------ Task inputs ------
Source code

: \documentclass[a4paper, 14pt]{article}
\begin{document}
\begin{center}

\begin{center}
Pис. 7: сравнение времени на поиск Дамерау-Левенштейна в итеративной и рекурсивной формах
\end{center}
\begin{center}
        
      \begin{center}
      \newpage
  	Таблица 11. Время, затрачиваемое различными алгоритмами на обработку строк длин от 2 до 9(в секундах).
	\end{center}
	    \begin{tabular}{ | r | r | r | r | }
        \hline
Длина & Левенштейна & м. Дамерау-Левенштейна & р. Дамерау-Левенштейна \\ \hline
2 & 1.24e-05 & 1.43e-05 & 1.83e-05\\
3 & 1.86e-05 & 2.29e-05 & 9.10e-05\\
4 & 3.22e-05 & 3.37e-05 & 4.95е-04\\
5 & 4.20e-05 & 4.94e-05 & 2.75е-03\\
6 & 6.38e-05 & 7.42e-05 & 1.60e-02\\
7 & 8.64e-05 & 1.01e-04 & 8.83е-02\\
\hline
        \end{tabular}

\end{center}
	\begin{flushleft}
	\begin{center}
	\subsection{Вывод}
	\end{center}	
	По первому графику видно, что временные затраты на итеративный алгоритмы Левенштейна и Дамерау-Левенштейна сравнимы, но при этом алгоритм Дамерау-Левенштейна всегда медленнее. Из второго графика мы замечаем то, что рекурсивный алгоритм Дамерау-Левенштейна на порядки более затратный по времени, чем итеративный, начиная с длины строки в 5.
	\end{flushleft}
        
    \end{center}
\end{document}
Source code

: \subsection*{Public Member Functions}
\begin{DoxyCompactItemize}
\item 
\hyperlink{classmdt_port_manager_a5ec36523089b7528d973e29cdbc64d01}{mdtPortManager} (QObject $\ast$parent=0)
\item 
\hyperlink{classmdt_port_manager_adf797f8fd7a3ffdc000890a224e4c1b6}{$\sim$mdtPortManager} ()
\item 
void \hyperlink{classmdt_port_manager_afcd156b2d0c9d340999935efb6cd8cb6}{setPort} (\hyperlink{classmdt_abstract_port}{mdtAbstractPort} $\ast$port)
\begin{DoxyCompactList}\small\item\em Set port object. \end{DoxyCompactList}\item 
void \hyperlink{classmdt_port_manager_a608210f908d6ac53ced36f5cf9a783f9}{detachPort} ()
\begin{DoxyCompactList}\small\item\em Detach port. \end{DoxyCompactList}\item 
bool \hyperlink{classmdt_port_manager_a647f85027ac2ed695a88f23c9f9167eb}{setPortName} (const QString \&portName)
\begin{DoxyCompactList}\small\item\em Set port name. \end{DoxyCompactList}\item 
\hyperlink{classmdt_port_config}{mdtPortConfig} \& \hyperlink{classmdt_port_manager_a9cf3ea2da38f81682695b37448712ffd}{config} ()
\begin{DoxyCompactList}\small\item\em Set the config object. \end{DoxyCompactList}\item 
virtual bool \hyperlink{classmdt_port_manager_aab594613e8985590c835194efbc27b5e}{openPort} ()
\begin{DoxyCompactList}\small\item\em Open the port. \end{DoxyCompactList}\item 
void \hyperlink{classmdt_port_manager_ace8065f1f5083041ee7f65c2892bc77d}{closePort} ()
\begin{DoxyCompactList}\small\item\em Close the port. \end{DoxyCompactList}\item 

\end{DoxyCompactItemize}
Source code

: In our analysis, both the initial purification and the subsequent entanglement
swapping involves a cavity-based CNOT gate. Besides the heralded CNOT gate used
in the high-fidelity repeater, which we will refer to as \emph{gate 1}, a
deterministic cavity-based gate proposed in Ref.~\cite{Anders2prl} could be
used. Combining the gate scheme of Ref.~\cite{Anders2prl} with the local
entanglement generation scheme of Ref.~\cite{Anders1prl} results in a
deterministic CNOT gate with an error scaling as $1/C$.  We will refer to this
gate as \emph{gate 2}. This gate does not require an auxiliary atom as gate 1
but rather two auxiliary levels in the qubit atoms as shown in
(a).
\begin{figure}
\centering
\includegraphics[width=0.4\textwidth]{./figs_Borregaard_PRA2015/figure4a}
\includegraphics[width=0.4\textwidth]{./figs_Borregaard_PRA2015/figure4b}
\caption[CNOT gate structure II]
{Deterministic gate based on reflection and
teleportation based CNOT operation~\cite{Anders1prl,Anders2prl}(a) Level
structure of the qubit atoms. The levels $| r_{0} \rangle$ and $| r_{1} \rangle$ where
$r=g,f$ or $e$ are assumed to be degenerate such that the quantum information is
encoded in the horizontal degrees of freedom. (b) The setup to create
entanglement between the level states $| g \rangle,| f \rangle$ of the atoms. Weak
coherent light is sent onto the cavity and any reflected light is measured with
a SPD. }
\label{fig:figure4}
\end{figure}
------
*What you have to do*. Starting at the first line and ending at the last, retype the entries above.

*Your solution*.
Source code

: \documentclass[a4paper, 14pt]{article}
\begin{document}
\begin{center}

\begin{center}
Pис. 7: сравнение времени на поиск Дамерау-Левенштейна в итеративной и рекурсивной формах
\end{center}
\begin{center}
        
      \begin{center}
      \newpage
  	Таблица 11. Время, затрачиваемое различными алгоритмами на обработку строк длин от 2 до 9(в секундах).
	\end{center}
	    \begin{tabular}{ | r | r | r | r | }
        \hline
Длина & Левенштейна & м. Дамерау-Левенштейна & р. Дамерау-Левенштейна \\ \hline
2 & 1.24e-05 & 1.43e-05 & 1.83e-05\\
3 & 1.86e-05 & 2.29e-05 & 9.10e-05\\
4 & 3.22e-05 & 3.37e-05 & 4.95е-04\\
5 & 4.20e-05 & 4.94e-05 & 2.75е-03\\
6 & 6.38e-05 & 7.42e-05 & 1.60e-02\\
7 & 8.64e-05 & 1.01e-04 & 8.83е-02\\
\hline
        \end{tabular}

\end{center}
	\begin{flushleft}
	\begin{center}
	\subsection{Вывод}
	\end{center}	
	По первому графику видно, что временные затраты на итеративный алгоритмы Левенштейна и Дамерау-Левенштейна сравнимы, но при этом алгоритм Дамерау-Левенштейна всегда медленнее. Из второго графика мы замечаем то, что рекурсивный алгоритм Дамерау-Левенштейна на порядки более затратный по времени, чем итеративный, начиная с длины строки в 5.
	\end{flushleft}
        
    \end{center}
\end{document}
Source code

: \subsection*{Public Member Functions}
\begin{DoxyCompactItemize}
\item 
\hyperlink{classmdt_port_manager_a5ec36523089b7528d973e29cdbc64d01}{mdtPortManager} (QObject $\ast$parent=0)
\item 
\hyperlink{classmdt_port_manager_adf797f8fd7a3ffdc000890a224e4c1b6}{$\sim$mdtPortManager} ()
\item 
void \hyperlink{classmdt_port_manager_afcd156b2d0c9d340999935efb6cd8cb6}{setPort} (\hyperlink{classmdt_abstract_port}{mdtAbstractPort} $\ast$port)
\begin{DoxyCompactList}\small\item\em Set port object. \end{DoxyCompactList}\item 
void \hyperlink{classmdt_port_manager_a608210f908d6ac53ced36f5cf9a783f9}{detachPort} ()
\begin{DoxyCompactList}\small\item\em Detach port. \end{DoxyCompactList}\item 
bool \hyperlink{classmdt_port_manager_a647f85027ac2ed695a88f23c9f9167eb}{setPortName} (const QString \&portName)
\begin{DoxyCompactList}\small\item\em Set port name. \end{DoxyCompactList}\item 
\hyperlink{classmdt_port_config}{mdtPortConfig} \& \hyperlink{classmdt_port_manager_a9cf3ea2da38f81682695b37448712ffd}{config} ()
\begin{DoxyCompactList}\small\item\em Set the config object. \end{DoxyCompactList}\item 
virtual bool \hyperlink{classmdt_port_manager_aab594613e8985590c835194efbc27b5e}{openPort} ()
\begin{DoxyCompactList}\small\item\em Open the port. \end{DoxyCompactList}\item 
void \hyperlink{classmdt_port_manager_ace8065f1f5083041ee7f65c2892bc77d}{closePort} ()
\begin{DoxyCompactList}\small\item\em Close the port. \end{DoxyCompactList}\item 

\end{DoxyCompactItemize}
Source code

: In our analysis, both the initial purification and the subsequent entanglement
swapping involves a cavity-based CNOT gate. Besides the heralded CNOT gate used
in the high-fidelity repeater, which we will refer to as \emph{gate 1}, a
deterministic cavity-based gate proposed in Ref.~\cite{Anders2prl} could be
used. Combining the gate scheme of Ref.~\cite{Anders2prl} with the local
entanglement generation scheme of Ref.~\cite{Anders1prl} results in a
deterministic CNOT gate with an error scaling as $1/C$.  We will refer to this
gate as \emph{gate 2}. This gate does not require an auxiliary atom as gate 1
but rather two auxiliary levels in the qubit atoms as shown in
(a).
\begin{figure}
\centering
\includegraphics[width=0.4\textwidth]{./figs_Borregaard_PRA2015/figure4a}
\includegraphics[width=0.4\textwidth]{./figs_Borregaard_PRA2015/figure4b}
\caption[CNOT gate structure II]
{Deterministic gate based on reflection and
teleportation based CNOT operation~\cite{Anders1prl,Anders2prl}(a) Level
structure of the qubit atoms. The levels $| r_{0} \rangle$ and $| r_{1} \rangle$ where
$r=g,f$ or $e$ are assumed to be degenerate such that the quantum information is
encoded in the horizontal degrees of freedom. (b) The setup to create
entanglement between the level states $| g \rangle,| f \rangle$ of the atoms. Weak
coherent light is sent onto the cavity and any reflected light is measured with
a SPD. }
\label{fig:figure4}
\end{figure}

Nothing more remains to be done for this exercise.